## [Exercise description]
The data below must be copied in full and without any change.

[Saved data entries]
━━━━━━━━━━━━━━━━━━━━━━━━━━━━━━
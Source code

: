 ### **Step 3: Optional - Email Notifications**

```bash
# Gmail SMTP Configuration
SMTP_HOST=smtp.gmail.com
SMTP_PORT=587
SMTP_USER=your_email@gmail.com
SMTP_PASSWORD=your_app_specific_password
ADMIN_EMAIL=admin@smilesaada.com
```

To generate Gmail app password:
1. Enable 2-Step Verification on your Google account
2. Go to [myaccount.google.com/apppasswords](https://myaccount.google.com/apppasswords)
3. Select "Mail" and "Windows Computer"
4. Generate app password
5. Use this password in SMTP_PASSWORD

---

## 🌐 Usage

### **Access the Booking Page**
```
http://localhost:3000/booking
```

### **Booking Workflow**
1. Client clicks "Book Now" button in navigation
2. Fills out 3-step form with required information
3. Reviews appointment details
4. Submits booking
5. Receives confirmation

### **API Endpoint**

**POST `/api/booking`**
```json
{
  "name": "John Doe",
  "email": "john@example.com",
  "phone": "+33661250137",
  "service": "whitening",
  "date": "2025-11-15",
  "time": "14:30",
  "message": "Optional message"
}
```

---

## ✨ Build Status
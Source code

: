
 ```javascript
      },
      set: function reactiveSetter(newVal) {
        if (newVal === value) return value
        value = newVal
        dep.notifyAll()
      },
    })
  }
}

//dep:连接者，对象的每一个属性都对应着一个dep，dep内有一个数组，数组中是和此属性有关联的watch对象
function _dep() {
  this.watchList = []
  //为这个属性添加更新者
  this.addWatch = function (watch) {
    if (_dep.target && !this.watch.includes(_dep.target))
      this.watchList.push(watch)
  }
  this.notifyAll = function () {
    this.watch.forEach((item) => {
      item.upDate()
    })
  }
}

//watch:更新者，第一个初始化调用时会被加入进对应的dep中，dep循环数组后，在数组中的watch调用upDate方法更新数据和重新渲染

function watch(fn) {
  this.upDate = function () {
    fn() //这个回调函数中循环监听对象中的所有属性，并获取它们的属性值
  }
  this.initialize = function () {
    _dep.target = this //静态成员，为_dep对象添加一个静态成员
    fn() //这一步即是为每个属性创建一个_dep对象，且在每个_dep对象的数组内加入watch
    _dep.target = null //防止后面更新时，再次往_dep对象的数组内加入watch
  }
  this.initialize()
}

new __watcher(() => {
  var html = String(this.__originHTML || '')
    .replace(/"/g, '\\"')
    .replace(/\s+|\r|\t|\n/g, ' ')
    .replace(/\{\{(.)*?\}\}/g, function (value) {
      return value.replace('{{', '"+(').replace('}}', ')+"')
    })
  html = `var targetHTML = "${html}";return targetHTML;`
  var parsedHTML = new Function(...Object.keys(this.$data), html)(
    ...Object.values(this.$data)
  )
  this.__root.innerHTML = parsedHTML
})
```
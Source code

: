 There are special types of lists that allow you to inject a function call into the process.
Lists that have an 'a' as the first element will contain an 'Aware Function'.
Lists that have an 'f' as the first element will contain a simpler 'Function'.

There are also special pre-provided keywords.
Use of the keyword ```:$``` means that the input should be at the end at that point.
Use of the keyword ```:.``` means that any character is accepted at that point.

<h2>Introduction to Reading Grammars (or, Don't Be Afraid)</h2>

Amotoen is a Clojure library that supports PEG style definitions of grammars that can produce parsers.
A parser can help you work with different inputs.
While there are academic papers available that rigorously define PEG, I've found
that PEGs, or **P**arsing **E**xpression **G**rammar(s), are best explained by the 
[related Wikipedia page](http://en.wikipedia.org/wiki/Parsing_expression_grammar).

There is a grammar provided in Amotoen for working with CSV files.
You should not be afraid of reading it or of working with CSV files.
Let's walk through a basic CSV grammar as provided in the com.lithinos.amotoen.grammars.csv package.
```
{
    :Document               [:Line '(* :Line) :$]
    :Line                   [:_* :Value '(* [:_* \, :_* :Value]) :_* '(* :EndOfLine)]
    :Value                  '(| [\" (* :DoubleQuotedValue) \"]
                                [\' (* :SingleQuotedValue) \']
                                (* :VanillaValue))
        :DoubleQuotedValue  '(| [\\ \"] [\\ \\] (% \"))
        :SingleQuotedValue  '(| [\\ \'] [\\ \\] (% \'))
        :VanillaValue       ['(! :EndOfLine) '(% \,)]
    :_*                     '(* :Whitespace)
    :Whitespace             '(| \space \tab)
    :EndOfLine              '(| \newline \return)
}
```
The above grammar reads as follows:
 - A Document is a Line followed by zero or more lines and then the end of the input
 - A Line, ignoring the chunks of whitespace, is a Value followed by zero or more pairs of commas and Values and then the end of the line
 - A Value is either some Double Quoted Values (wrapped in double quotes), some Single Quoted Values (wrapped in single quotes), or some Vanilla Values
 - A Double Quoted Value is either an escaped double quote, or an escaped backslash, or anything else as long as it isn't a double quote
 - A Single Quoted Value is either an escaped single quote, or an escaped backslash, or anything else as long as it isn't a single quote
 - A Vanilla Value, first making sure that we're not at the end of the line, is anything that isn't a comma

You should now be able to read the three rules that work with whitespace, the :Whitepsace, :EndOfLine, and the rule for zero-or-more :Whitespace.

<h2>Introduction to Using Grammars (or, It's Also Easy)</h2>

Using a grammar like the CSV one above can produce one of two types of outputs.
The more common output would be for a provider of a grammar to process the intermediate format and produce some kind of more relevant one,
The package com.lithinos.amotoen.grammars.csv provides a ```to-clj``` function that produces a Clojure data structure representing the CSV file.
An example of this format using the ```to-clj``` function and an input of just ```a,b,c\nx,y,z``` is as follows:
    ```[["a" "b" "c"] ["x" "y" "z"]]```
━━━━━━━━━━━━━━━━━━━━━━━━━━━━━━
## [Answer below]
Source code

: ### **Step 3: Optional - Email Notifications**

```bash
# Gmail SMTP Configuration
SMTP_HOST=smtp.gmail.com
SMTP_PORT=587
SMTP_USER=your_email@gmail.com
SMTP_PASSWORD=your_app_specific_password
ADMIN_EMAIL=admin@smilesaada.com
```

To generate Gmail app password:
1. Enable 2-Step Verification on your Google account
2. Go to [myaccount.google.com/apppasswords](https://myaccount.google.com/apppasswords)
3. Select "Mail" and "Windows Computer"
4. Generate app password
5. Use this password in SMTP_PASSWORD

---

## 🌐 Usage

### **Access the Booking Page**
```
http://localhost:3000/booking
```

### **Booking Workflow**
1. Client clicks "Book Now" button in navigation
2. Fills out 3-step form with required information
3. Reviews appointment details
4. Submits booking
5. Receives confirmation

### **API Endpoint**

**POST `/api/booking`**
```json
{
  "name": "John Doe",
  "email": "john@example.com",
  "phone": "+33661250137",
  "service": "whitening",
  "date": "2025-11-15",
  "time": "14:30",
  "message": "Optional message"
}
```

---

## ✨ Build Status
Source code

:
 ```javascript
      },
      set: function reactiveSetter(newVal) {
        if (newVal === value) return value
        value = newVal
        dep.notifyAll()
      },
    })
  }
}

//dep:连接者，对象的每一个属性都对应着一个dep，dep内有一个数组，数组中是和此属性有关联的watch对象
function _dep() {
  this.watchList = []
  //为这个属性添加更新者
  this.addWatch = function (watch) {
    if (_dep.target && !this.watch.includes(_dep.target))
      this.watchList.push(watch)
  }
  this.notifyAll = function () {
    this.watch.forEach((item) => {
      item.upDate()
    })
  }
}

//watch:更新者，第一个初始化调用时会被加入进对应的dep中，dep循环数组后，在数组中的watch调用upDate方法更新数据和重新渲染

function watch(fn) {
  this.upDate = function () {
    fn() //这个回调函数中循环监听对象中的所有属性，并获取它们的属性值
  }
  this.initialize = function () {
    _dep.target = this //静态成员，为_dep对象添加一个静态成员
    fn() //这一步即是为每个属性创建一个_dep对象，且在每个_dep对象的数组内加入watch
    _dep.target = null //防止后面更新时，再次往_dep对象的数组内加入watch
  }
  this.initialize()
}

new __watcher(() => {
  var html = String(this.__originHTML || '')
    .replace(/"/g, '\\"')
    .replace(/\s+|\r|\t|\n/g, ' ')
    .replace(/\{\{(.)*?\}\}/g, function (value) {
      return value.replace('{{', '"+(').replace('}}', ')+"')
    })
  html = `var targetHTML = "${html}";return targetHTML;`
  var parsedHTML = new Function(...Object.keys(this.$data), html)(
    ...Object.values(this.$data)
  )
  this.__root.innerHTML = parsedHTML
})
```
Source code

: There are special types of lists that allow you to inject a function call into the process.
Lists that have an 'a' as the first element will contain an 'Aware Function'.
Lists that have an 'f' as the first element will contain a simpler 'Function'.

There are also special pre-provided keywords.
Use of the keyword ```:$``` means that the input should be at the end at that point.
Use of the keyword ```:.``` means that any character is accepted at that point.

<h2>Introduction to Reading Grammars (or, Don't Be Afraid)</h2>

Amotoen is a Clojure library that supports PEG style definitions of grammars that can produce parsers.
A parser can help you work with different inputs.
While there are academic papers available that rigorously define PEG, I've found
that PEGs, or **P**arsing **E**xpression **G**rammar(s), are best explained by the 
[related Wikipedia page](http://en.wikipedia.org/wiki/Parsing_expression_grammar).

There is a grammar provided in Amotoen for working with CSV files.
You should not be afraid of reading it or of working with CSV files.
Let's walk through a basic CSV grammar as provided in the com.lithinos.amotoen.grammars.csv package.
```
{
    :Document               [:Line '(* :Line) :$]
    :Line                   [:_* :Value '(* [:_* \, :_* :Value]) :_* '(* :EndOfLine)]
    :Value                  '(| [\" (* :DoubleQuotedValue) \"]
                                [\' (* :SingleQuotedValue) \']
                                (* :VanillaValue))
        :DoubleQuotedValue  '(| [\\ \"] [\\ \\] (% \"))
        :SingleQuotedValue  '(| [\\ \'] [\\ \\] (% \'))
        :VanillaValue       ['(! :EndOfLine) '(% \,)]
    :_*                     '(* :Whitespace)
    :Whitespace             '(| \space \tab)
    :EndOfLine              '(| \newline \return)
}
```
The above grammar reads as follows:
 - A Document is a Line followed by zero or more lines and then the end of the input
 - A Line, ignoring the chunks of whitespace, is a Value followed by zero or more pairs of commas and Values and then the end of the line
 - A Value is either some Double Quoted Values (wrapped in double quotes), some Single Quoted Values (wrapped in single quotes), or some Vanilla Values
 - A Double Quoted Value is either an escaped double quote, or an escaped backslash, or anything else as long as it isn't a double quote
 - A Single Quoted Value is either an escaped single quote, or an escaped backslash, or anything else as long as it isn't a single quote
 - A Vanilla Value, first making sure that we're not at the end of the line, is anything that isn't a comma

You should now be able to read the three rules that work with whitespace, the :Whitepsace, :EndOfLine, and the rule for zero-or-more :Whitespace.

<h2>Introduction to Using Grammars (or, It's Also Easy)</h2>

Using a grammar like the CSV one above can produce one of two types of outputs.
The more common output would be for a provider of a grammar to process the intermediate format and produce some kind of more relevant one,
The package com.lithinos.amotoen.grammars.csv provides a ```to-clj``` function that produces a Clojure data structure representing the CSV file.
An example of this format using the ```to-clj``` function and an input of just ```a,b,c\nx,y,z``` is as follows:
    ```[["a" "b" "c"] ["x" "y" "z"]]```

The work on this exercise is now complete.